In an important step forward for adolescents and adults affected by Friedreich’s ataxia (FA), on February 28th, Rare Disease Day 2023, the US Food and Drug Administration (FDA) approved Reata Pharmaceuticals’ SKYCLARYS for the treatment of FA. It becomes the first ever approved therapy for FA, representing a major milestone for the FA community.

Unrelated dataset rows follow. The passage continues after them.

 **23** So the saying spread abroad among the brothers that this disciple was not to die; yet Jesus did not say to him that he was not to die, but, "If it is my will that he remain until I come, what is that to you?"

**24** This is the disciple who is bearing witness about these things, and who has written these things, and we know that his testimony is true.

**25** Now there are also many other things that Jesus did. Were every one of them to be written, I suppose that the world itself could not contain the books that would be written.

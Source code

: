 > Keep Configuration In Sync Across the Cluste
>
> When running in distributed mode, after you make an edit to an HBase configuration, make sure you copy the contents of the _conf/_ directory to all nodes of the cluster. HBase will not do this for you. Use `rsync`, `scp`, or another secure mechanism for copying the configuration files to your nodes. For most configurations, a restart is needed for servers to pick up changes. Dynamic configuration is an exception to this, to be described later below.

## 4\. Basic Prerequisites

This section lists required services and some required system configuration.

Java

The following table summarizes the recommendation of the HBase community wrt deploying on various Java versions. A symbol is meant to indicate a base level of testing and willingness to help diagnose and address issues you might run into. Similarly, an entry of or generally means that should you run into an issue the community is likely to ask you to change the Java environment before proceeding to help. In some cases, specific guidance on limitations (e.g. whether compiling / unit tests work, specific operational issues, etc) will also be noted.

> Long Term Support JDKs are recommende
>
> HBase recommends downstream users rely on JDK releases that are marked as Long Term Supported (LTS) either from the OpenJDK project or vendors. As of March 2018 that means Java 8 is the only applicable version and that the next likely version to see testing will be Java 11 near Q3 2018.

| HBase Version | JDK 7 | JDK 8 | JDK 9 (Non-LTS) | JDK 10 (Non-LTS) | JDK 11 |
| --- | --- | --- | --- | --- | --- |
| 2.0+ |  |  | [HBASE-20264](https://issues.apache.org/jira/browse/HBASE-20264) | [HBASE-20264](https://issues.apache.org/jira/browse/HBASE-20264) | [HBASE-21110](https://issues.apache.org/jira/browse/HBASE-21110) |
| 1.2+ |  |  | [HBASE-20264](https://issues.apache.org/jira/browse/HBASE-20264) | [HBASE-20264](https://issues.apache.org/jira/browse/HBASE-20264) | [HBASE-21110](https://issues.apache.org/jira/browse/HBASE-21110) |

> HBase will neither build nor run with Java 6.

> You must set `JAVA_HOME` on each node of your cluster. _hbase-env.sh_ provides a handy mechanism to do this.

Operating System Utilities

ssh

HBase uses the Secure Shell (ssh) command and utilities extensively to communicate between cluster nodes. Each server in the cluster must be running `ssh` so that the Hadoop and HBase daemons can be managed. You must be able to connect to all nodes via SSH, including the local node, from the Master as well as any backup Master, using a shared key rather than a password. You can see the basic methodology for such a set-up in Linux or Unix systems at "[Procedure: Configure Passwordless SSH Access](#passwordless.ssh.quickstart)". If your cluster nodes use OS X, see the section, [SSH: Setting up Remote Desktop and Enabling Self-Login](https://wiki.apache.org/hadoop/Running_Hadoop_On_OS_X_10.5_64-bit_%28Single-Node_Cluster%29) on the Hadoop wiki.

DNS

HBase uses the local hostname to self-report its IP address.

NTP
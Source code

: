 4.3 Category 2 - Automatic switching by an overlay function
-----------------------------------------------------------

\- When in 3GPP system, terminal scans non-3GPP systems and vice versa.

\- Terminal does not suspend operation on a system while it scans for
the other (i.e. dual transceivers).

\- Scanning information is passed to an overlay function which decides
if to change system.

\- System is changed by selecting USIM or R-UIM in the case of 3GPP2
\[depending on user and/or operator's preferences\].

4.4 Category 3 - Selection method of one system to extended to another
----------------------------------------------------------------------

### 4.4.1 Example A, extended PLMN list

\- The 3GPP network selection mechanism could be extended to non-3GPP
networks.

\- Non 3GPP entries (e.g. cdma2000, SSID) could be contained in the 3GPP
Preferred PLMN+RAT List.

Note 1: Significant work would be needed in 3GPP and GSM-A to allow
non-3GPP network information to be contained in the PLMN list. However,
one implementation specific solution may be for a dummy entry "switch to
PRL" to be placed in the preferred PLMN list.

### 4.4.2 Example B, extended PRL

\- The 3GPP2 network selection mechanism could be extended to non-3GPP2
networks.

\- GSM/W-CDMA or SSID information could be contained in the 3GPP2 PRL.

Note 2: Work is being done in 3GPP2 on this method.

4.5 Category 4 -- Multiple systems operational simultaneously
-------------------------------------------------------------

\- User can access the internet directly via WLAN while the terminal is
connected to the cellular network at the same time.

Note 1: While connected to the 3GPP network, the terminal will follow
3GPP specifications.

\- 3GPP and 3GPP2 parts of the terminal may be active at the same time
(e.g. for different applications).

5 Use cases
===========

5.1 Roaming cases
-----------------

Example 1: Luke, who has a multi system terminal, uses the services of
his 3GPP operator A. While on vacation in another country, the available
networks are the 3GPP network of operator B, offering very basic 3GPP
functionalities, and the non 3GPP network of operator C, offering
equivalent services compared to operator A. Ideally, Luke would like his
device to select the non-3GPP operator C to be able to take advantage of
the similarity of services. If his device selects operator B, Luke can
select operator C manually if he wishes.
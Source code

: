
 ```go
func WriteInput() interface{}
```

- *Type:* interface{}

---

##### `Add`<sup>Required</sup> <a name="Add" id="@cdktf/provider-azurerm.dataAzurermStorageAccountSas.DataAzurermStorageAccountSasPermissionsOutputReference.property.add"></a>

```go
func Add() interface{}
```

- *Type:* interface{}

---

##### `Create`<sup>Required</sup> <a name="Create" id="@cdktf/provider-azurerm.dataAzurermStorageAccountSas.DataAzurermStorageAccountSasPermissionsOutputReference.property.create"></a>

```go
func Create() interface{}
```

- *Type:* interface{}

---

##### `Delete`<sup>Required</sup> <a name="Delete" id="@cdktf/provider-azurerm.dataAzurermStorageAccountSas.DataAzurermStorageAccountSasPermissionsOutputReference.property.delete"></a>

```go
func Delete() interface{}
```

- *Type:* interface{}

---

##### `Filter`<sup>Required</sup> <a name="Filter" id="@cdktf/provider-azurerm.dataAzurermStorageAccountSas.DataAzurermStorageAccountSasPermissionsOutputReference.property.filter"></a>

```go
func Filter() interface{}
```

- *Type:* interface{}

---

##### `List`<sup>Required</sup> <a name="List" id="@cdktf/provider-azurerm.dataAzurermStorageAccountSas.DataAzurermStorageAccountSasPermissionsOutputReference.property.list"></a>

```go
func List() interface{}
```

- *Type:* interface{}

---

SKYCLARYS, the oral, once-daily medication, also known as omaveloxolone, is indicated for the treatment of FA in adults and adolescents aged 16 years and older. This comes after successful clinical trials supporting the efficacy and safety of the drug in this patient population. The studies conducted ultimately demonstrated a statistically significant lower mFARS score, a clinical assessment tool used to assess severity of symptoms, in the group receiving SKYCLARYS versus the group receiving placebo.

Reata Pharmaceuticals also confirmed the company’s Marketing Authorization Application for omaveloxolone is under review in Europe by the European Medicines Agency; and that the FDA approval also granted a rare paediatric disease priority review voucher, an FDA initiative to expedite the development of drugs for rare paediatric disease populations.

Ataxia UK, the leading national charity in the UK for people affected by ataxia, have confirmed they are working and meeting with Reata Pharmaceuticals to encourage and support them in seeking UK regulatory approval for omaveloxolone.